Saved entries
────────────────────
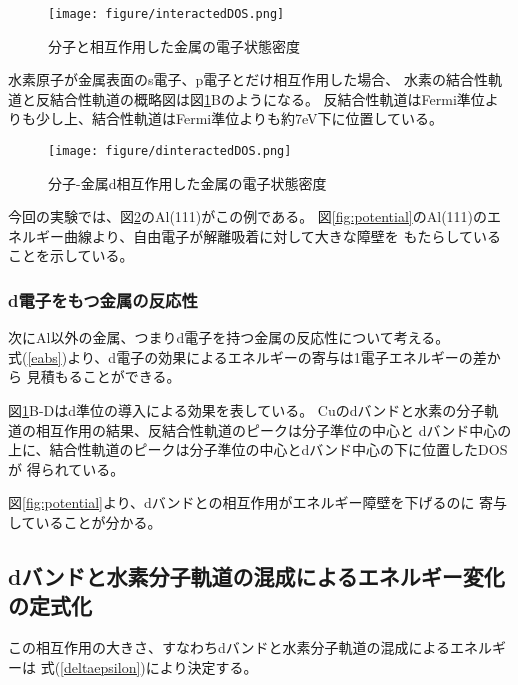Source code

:\documentclass[12pt]{ltjsarticle}
\begin{document}
\begin{figure}[hbtp]
    \begin{center}
     \texttt{[image: figure/interactedDOS.png]}
    \end{center}
    \caption{分子と相互作用した金属の電子状態密度}
    \label{fig:interactedDOS}
\end{figure}

水素原子が金属表面のs電子、p電子とだけ相互作用した場合、
水素の結合性軌道と反結合性軌道の概略図は図\ref{fig:interactedDOS}Bのようになる。
反結合性軌道はFermi準位よりも少し上、結合性軌道はFermi準位よりも約7eV下に位置している。

\begin{figure}[hbtp]
    \begin{center}
     \texttt{[image: figure/dinteractedDOS.png]}
    \end{center}
    \caption{分子-金属d相互作用した金属の電子状態密度}
    \label{fig:dinteractedDOS}
\end{figure}

今回の実験では、図\ref{fig:dinteractedDOS}のAl(111)がこの例である。
図\ref{fig:potential}のAl(111)のエネルギー曲線より、自由電子が解離吸着に対して大きな障壁を
もたらしていることを示している。\cite{Mysyrowicz1993}

\subsubsection{d電子をもつ金属の反応性}
次にAl以外の金属、つまりd電子を持つ金属の反応性について考える。\\
式(\ref{eabs})より、d電子の効果によるエネルギーの寄与は1電子エネルギーの差から
見積もることができる。

図\ref{fig:interactedDOS}B-Dはd準位の導入による効果を表している。
Cuのdバンドと水素の分子軌道の相互作用の結果、反結合性軌道のピークは分子準位の中心と
dバンド中心の上に、結合性軌道のピークは分子準位の中心とdバンド中心の下に位置したDOSが
得られている。

図\ref{fig:potential}より、dバンドとの相互作用がエネルギー障壁を下げるのに
寄与していることが分かる。

\subsection{dバンドと水素分子軌道の混成によるエネルギー変化の定式化}
この相互作用の大きさ、すなわちdバンドと水素分子軌道の混成によるエネルギーは
式(\ref{deltaepsilon})により決定する。
\end{document}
────────────────────
→ WHAT THE TASK REQUIRES:
Search the entries for the string "dinteractedDOS" and collect each line that has it.

→ EXPECTED ANSWER:
     \texttt{[image: figure/dinteractedDOS.png]}
    \label{fig:dinteractedDOS}
今回の実験では、図\ref{fig:dinteractedDOS}のAl(111)がこの例である。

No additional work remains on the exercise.